Stored data

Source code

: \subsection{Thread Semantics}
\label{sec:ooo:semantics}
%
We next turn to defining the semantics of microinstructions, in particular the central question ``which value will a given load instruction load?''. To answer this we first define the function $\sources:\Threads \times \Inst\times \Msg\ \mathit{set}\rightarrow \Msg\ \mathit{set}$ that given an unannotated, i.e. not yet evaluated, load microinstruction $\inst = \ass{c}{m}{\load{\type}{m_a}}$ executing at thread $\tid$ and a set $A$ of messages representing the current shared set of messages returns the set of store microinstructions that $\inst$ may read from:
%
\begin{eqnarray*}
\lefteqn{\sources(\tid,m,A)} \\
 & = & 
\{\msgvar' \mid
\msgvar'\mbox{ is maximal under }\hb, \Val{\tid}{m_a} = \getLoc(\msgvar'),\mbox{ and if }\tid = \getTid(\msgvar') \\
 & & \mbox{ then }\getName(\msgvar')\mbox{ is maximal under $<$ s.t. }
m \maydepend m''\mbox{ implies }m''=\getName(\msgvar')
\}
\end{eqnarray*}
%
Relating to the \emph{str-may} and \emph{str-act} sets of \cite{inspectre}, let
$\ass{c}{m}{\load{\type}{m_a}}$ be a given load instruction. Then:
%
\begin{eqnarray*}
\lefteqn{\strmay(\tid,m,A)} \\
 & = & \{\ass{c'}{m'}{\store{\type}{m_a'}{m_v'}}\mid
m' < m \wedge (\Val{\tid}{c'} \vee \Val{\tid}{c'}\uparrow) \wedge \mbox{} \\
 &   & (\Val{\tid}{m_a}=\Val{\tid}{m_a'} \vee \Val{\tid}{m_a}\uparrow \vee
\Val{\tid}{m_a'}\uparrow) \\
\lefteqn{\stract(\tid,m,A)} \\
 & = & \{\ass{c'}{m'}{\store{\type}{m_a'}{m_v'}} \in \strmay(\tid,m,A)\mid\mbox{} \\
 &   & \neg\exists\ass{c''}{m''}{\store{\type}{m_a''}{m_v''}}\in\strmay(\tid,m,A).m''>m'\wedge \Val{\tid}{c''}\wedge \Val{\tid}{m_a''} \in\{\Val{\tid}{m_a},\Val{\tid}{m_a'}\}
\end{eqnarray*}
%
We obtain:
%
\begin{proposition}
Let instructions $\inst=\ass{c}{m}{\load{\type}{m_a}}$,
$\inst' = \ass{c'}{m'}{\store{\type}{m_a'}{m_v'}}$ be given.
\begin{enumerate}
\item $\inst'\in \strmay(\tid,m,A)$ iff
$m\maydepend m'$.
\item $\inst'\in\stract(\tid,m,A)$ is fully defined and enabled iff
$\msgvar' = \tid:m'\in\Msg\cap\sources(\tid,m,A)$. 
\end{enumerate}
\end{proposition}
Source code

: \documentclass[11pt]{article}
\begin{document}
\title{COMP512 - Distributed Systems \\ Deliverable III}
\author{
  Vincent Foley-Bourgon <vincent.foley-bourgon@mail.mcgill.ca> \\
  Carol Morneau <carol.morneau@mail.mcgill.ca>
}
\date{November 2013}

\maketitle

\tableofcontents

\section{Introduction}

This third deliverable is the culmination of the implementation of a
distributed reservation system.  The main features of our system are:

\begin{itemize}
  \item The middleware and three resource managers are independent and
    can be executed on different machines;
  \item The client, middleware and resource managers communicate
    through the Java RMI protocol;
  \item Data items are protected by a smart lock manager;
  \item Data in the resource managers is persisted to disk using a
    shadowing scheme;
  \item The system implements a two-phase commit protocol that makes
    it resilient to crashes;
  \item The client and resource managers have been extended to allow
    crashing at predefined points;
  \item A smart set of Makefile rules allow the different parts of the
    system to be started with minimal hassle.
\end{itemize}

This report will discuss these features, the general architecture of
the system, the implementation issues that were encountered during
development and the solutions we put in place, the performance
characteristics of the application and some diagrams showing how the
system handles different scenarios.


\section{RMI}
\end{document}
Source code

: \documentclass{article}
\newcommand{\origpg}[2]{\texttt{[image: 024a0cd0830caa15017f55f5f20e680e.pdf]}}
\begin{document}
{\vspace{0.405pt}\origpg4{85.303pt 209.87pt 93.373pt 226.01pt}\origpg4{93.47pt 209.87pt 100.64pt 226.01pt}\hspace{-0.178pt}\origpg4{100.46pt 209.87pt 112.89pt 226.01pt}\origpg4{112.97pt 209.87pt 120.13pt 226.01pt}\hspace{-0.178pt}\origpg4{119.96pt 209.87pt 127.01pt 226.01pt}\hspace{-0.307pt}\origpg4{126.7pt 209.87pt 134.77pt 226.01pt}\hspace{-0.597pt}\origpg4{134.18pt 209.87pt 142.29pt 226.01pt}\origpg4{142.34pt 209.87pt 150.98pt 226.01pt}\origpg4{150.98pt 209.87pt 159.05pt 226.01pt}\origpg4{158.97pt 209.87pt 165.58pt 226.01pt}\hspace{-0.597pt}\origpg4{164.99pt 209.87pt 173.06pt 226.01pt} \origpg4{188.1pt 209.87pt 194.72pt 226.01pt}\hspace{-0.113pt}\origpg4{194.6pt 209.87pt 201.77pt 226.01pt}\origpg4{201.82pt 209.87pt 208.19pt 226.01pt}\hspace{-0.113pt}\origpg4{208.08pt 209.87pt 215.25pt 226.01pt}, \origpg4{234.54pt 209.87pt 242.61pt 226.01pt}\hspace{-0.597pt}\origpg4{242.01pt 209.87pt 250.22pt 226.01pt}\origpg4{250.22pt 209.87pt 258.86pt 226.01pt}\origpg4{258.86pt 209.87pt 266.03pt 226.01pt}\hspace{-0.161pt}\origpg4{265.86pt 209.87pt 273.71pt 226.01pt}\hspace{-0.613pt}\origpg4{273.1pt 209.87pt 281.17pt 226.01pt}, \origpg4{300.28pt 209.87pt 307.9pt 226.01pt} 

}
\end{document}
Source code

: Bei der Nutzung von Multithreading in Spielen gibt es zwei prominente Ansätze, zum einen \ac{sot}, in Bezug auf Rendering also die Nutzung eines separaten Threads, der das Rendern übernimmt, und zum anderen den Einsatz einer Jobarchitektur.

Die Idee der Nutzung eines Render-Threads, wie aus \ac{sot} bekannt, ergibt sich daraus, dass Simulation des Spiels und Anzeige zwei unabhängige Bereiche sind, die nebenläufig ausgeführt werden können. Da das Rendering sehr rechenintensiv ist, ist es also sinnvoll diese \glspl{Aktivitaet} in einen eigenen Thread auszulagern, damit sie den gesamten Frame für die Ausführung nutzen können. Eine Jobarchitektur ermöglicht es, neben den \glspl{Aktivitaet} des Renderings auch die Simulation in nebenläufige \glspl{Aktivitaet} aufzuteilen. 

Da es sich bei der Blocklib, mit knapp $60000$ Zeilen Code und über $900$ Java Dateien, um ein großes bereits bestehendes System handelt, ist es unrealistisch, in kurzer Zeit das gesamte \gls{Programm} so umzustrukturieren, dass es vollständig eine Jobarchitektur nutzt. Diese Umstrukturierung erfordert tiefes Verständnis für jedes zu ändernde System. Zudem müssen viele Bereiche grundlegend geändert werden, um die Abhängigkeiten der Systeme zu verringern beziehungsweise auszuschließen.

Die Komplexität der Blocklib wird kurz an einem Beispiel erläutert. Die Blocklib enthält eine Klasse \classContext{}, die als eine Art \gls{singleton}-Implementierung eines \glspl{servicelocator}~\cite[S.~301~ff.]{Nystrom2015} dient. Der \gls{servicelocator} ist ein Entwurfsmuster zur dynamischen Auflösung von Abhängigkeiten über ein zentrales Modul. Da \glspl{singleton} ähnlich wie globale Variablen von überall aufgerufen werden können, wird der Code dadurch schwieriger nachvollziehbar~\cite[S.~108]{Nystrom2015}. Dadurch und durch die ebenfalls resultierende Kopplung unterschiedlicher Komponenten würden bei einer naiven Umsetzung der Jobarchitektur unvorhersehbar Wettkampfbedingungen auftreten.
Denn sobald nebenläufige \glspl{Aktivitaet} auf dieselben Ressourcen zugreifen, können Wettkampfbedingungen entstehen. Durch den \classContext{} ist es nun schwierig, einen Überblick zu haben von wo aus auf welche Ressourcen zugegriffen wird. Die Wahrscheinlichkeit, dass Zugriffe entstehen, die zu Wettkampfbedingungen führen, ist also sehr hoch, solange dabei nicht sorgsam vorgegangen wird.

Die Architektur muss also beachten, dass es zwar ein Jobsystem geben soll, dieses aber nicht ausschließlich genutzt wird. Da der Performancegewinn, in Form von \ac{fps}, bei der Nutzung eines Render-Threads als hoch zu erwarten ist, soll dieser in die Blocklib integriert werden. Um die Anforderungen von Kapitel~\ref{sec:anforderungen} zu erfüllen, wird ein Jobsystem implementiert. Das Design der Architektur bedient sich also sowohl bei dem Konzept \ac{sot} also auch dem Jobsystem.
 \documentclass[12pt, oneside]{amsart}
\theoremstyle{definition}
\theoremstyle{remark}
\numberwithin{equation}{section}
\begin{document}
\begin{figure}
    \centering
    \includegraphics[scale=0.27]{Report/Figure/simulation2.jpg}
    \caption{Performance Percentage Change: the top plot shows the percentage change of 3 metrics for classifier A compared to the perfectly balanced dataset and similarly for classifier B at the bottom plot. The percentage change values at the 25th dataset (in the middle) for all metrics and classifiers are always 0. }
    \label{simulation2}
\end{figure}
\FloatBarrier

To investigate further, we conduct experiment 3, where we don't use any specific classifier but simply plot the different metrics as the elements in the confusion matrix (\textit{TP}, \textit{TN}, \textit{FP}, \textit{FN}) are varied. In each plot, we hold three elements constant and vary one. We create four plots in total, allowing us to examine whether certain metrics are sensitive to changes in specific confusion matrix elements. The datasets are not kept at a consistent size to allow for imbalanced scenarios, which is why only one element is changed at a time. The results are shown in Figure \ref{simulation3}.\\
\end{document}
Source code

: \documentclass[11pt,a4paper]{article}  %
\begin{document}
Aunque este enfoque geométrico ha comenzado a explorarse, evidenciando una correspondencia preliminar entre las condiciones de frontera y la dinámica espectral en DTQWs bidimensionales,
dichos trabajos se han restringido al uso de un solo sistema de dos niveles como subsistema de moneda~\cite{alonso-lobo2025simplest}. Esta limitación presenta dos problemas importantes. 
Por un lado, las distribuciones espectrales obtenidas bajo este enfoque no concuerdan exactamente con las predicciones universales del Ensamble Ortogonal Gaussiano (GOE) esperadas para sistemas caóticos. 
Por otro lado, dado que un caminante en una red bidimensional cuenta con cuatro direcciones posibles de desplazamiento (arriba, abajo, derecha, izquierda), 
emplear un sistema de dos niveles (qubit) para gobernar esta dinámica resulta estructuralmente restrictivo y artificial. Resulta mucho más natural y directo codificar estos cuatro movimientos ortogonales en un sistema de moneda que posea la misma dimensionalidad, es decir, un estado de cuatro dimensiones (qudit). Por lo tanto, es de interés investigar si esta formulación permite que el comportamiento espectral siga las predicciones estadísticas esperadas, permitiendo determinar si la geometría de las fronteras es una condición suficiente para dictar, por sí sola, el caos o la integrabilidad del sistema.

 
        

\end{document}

# [What needs to be done]
From the line that has "system to be started with minimal hassle." through the line that has "the system, the", copy every line exactly as it appears above, and leave out all others.

# [Exercise result]
    system to be started with minimal hassle.
\end{itemize}

This report will discuss these features, the general architecture of
the system, the implementation issues that were encountered during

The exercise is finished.